Carrying on the titular theme, consider these lines about a garden and seeing: ‘When the colours of spring settled on the garden I saw, when the bitterness in my heart relented then I saw. I used to look at the expanse of the midnight sky, when that garden came down to earth then I saw.’ Niazi’s poems work with the fundamental, the everyday, the ephemeral, the transient as well as the abiding, but have no political or topical themes. They create, and aspire for, beauty with a unique diction and syntax.
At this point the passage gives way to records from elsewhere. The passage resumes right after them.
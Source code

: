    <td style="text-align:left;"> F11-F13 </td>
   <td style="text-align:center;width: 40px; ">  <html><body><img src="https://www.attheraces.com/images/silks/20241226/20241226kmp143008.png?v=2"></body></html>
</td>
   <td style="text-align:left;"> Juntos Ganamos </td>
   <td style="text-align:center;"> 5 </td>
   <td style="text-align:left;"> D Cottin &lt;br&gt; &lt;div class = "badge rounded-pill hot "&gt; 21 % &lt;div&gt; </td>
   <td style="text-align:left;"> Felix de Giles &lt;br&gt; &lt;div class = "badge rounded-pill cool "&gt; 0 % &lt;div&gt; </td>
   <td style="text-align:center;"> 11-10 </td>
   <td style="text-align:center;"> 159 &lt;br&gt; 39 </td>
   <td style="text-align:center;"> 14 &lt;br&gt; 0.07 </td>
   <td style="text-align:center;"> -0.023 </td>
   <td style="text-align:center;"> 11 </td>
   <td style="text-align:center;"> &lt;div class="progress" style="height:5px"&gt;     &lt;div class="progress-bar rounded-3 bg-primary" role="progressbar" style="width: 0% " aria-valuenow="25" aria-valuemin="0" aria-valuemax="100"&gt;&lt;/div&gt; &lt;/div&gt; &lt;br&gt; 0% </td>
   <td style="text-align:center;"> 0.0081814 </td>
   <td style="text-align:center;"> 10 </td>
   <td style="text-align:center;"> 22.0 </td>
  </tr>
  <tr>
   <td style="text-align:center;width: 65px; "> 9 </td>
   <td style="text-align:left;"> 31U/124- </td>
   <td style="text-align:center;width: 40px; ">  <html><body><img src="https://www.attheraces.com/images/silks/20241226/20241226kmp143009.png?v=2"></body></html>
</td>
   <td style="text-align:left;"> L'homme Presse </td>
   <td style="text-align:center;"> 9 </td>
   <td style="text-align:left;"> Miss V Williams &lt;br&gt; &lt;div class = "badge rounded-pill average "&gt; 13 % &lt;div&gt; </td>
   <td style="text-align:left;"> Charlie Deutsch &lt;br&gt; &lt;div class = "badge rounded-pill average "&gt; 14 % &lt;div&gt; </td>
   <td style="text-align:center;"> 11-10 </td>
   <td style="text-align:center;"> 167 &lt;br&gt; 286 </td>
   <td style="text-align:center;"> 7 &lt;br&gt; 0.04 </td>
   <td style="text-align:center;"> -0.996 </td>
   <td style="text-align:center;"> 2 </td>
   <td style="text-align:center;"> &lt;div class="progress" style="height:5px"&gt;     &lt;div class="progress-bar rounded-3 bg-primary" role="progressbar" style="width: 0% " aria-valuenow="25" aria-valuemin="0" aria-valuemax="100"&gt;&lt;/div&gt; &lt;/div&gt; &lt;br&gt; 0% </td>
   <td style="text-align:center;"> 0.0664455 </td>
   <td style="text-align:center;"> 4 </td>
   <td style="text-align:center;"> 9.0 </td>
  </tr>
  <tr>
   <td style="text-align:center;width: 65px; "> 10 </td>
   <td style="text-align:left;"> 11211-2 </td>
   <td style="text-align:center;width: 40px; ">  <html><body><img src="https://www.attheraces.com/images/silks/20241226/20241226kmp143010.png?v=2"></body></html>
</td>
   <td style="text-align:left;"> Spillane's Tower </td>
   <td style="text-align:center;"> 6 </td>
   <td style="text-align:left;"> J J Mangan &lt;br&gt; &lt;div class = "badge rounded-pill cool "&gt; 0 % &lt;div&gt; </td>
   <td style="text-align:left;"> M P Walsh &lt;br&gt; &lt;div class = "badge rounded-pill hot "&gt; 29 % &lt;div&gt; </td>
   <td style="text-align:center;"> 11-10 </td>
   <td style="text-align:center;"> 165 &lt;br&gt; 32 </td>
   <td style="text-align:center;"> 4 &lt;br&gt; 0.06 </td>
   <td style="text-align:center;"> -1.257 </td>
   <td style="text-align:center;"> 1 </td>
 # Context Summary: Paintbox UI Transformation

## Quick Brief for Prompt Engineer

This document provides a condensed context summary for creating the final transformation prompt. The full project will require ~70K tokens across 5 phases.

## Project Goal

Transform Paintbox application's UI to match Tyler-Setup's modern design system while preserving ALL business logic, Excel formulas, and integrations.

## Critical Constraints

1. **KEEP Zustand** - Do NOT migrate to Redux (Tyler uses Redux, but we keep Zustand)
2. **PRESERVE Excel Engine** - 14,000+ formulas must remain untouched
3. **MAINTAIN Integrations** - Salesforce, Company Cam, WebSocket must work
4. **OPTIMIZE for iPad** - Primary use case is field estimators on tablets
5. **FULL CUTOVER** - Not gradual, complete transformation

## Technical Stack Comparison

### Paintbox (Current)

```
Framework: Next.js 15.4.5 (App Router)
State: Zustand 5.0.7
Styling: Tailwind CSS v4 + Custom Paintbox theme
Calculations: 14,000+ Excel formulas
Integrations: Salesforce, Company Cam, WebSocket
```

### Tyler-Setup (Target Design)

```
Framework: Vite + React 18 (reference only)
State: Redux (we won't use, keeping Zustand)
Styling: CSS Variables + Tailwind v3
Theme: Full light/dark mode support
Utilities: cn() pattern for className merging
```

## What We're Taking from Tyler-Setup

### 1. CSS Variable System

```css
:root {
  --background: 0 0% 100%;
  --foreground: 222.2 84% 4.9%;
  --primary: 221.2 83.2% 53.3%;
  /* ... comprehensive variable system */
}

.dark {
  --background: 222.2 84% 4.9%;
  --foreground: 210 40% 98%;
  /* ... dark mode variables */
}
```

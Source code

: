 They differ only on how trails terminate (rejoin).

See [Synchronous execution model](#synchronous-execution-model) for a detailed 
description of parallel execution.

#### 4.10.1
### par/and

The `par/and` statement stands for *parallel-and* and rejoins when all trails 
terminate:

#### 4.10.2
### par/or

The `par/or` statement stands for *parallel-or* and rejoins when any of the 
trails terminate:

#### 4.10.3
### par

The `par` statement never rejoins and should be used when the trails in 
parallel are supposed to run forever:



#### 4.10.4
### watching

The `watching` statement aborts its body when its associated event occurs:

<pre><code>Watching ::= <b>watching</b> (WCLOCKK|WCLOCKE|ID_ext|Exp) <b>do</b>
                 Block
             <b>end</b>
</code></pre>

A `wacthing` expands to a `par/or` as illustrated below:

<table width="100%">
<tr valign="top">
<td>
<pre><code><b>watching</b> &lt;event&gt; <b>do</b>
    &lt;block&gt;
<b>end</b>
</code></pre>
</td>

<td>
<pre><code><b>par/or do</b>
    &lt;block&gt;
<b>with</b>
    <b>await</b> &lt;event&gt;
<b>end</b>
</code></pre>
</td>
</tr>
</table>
And it is these notions and syntax that Bagchi, in his Translator’s Note, claims he has sought to capture. He argues that his main goal in translating the poetry is not to bring Niazi to new readers, but to use ‘the idiom of one language… as a guide to create an idiom in another’. Thus, he calls Lost Paradise ‘a volume of English poetry’.

Of scripts and slippages

Translation is a weird beast, especially that of poetry. The poetry translator seeks to ‘carry across’ form, too. Does it remain solely the work of one language then? Bagchi does well to translate shers into English couplets. His renderings of ghazals (he would have done well to introduce readers to the form in his introduction) may be divided into two kinds. The first, as in the one quoted above, retains the refrain at the end of each verse. These translations succeed as they bring this relatively new poetics, syntax, diction and thought to English.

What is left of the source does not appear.